──────── Data supplied

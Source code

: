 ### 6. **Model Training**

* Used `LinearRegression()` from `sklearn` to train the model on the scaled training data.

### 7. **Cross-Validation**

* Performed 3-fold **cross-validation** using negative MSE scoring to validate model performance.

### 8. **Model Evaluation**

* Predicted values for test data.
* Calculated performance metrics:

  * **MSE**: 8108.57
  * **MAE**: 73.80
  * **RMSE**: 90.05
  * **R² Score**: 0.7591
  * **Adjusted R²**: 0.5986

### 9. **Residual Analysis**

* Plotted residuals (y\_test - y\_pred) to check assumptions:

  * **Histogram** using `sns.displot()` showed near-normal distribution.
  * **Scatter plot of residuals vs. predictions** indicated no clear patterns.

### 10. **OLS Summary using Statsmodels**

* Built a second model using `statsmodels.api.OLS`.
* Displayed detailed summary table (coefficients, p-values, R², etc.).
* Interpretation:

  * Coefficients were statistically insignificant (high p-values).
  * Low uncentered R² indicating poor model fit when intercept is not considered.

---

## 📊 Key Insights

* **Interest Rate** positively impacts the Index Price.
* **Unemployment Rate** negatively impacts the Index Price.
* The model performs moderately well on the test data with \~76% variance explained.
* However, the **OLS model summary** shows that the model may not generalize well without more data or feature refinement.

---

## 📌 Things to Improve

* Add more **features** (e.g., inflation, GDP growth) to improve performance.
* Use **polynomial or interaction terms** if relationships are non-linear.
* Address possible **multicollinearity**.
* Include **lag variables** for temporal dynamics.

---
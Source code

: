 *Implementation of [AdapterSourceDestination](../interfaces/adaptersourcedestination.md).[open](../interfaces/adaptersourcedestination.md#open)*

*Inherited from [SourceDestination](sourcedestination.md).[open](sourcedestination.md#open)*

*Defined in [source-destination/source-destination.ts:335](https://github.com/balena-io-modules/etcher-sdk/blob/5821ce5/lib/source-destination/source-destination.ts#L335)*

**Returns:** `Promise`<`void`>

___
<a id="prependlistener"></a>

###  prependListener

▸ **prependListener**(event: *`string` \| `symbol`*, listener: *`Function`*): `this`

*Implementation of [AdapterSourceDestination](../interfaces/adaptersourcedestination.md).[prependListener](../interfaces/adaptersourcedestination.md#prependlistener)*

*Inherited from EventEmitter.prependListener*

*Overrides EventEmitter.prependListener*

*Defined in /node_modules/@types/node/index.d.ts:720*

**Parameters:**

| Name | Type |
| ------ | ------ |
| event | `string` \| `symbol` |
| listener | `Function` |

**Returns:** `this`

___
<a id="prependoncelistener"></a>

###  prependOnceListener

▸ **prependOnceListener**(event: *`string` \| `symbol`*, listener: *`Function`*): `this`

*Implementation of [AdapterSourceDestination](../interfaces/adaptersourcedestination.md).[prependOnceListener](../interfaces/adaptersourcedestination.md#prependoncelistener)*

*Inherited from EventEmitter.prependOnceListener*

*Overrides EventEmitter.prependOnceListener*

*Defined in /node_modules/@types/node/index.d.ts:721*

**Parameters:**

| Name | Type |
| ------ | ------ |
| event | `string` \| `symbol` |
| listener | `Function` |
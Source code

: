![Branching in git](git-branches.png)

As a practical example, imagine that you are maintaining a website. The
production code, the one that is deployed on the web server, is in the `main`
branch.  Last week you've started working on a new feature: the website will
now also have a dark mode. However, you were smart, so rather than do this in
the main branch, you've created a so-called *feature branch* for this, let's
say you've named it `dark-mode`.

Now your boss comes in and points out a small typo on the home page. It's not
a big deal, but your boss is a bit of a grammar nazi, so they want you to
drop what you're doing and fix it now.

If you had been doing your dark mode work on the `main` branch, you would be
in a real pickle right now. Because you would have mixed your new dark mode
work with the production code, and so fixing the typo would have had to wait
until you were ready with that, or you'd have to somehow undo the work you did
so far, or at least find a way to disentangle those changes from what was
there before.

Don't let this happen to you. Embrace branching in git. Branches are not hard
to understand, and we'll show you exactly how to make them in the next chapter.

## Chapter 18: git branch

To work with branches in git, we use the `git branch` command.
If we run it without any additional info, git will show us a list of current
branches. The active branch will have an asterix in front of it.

────────────────

Assigned task: If a line in the records above contains the string "have", copy that line out.

Your solution:
now also have a dark mode. However, you were smart, so rather than do this in
in a real pickle right now. Because you would have mixed your new dark mode
work with the production code, and so fixing the typo would have had to wait
until you were ready with that, or you'd have to somehow undo the work you did
branches. The active branch will have an asterix in front of it.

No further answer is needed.